::: INFORMATION SHOWN

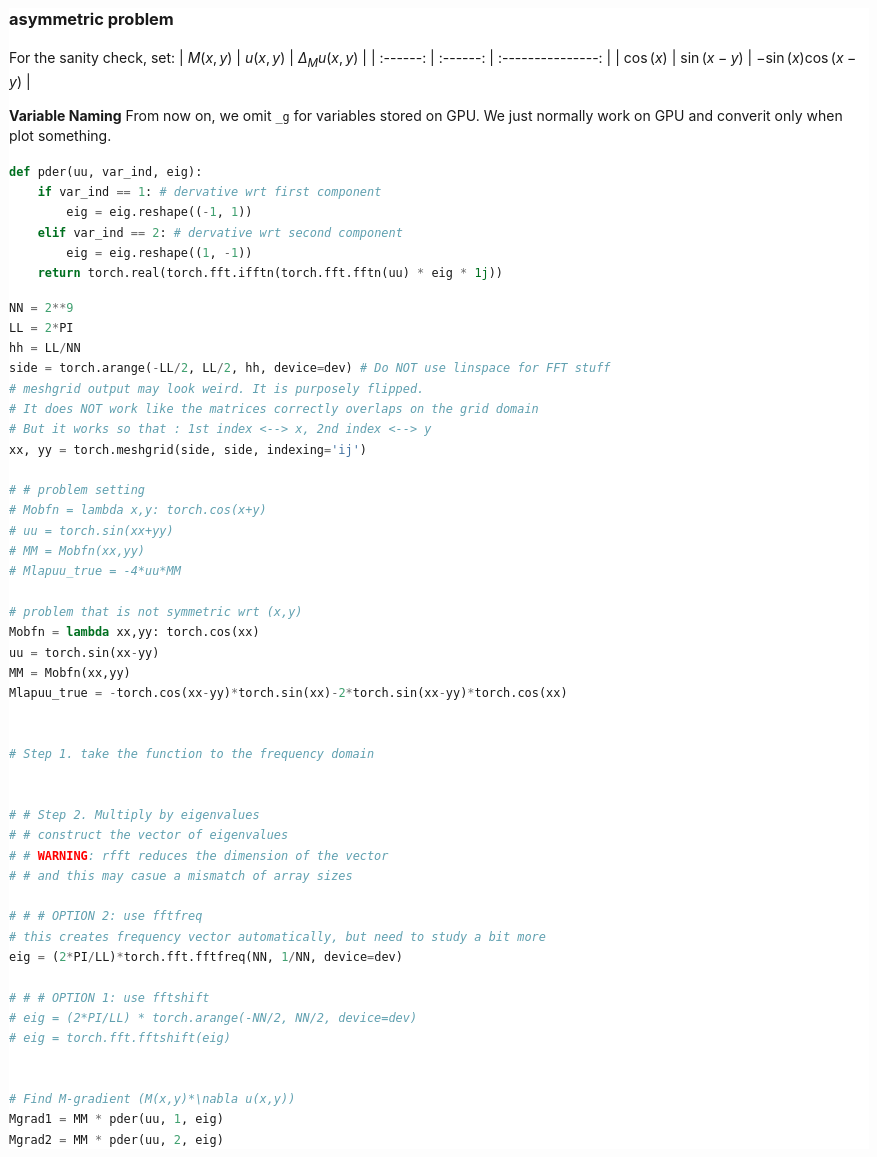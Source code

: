 ### asymmetric problem
For the sanity check, set:
| $M(x,y)$ | $u(x,y)$ | $\Delta_M u(x,y)$ |
| :------: | :------: | :---------------: |
| $\cos(x)$ | $\sin(x-y)$ | $-\sin(x)\cos(x-y)$ |

**Variable Naming**
From now on, we omit `_g` for variables stored on GPU. We just normally work on GPU and converit only when plot something.


```python
def pder(uu, var_ind, eig):
    if var_ind == 1: # dervative wrt first component
        eig = eig.reshape((-1, 1))
    elif var_ind == 2: # dervative wrt second component
        eig = eig.reshape((1, -1))
    return torch.real(torch.fft.ifftn(torch.fft.fftn(uu) * eig * 1j))
```


```python
NN = 2**9
LL = 2*PI
hh = LL/NN
side = torch.arange(-LL/2, LL/2, hh, device=dev) # Do NOT use linspace for FFT stuff
# meshgrid output may look weird. It is purposely flipped.
# It does NOT work like the matrices correctly overlaps on the grid domain
# But it works so that : 1st index <--> x, 2nd index <--> y
xx, yy = torch.meshgrid(side, side, indexing='ij') 

# # problem setting
# Mobfn = lambda x,y: torch.cos(x+y)
# uu = torch.sin(xx+yy)
# MM = Mobfn(xx,yy)
# Mlapuu_true = -4*uu*MM

# problem that is not symmetric wrt (x,y)
Mobfn = lambda xx,yy: torch.cos(xx)
uu = torch.sin(xx-yy)
MM = Mobfn(xx,yy)
Mlapuu_true = -torch.cos(xx-yy)*torch.sin(xx)-2*torch.sin(xx-yy)*torch.cos(xx)


# Step 1. take the function to the frequency domain


# # Step 2. Multiply by eigenvalues
# # construct the vector of eigenvalues 
# # WARNING: rfft reduces the dimension of the vector
# # and this may casue a mismatch of array sizes 

# # # OPTION 2: use fftfreq 
# this creates frequency vector automatically, but need to study a bit more
eig = (2*PI/LL)*torch.fft.fftfreq(NN, 1/NN, device=dev)

# # # OPTION 1: use fftshift 
# eig = (2*PI/LL) * torch.arange(-NN/2, NN/2, device=dev)
# eig = torch.fft.fftshift(eig)


# Find M-gradient (M(x,y)*\nabla u(x,y))
Mgrad1 = MM * pder(uu, 1, eig)
Mgrad2 = MM * pder(uu, 2, eig)

```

::::::

## ACTIVITY
Return, from the entries, each line that holds "component".

## WRITTEN SOLUTION
    if var_ind == 1: # dervative wrt first component
    elif var_ind == 2: # dervative wrt second component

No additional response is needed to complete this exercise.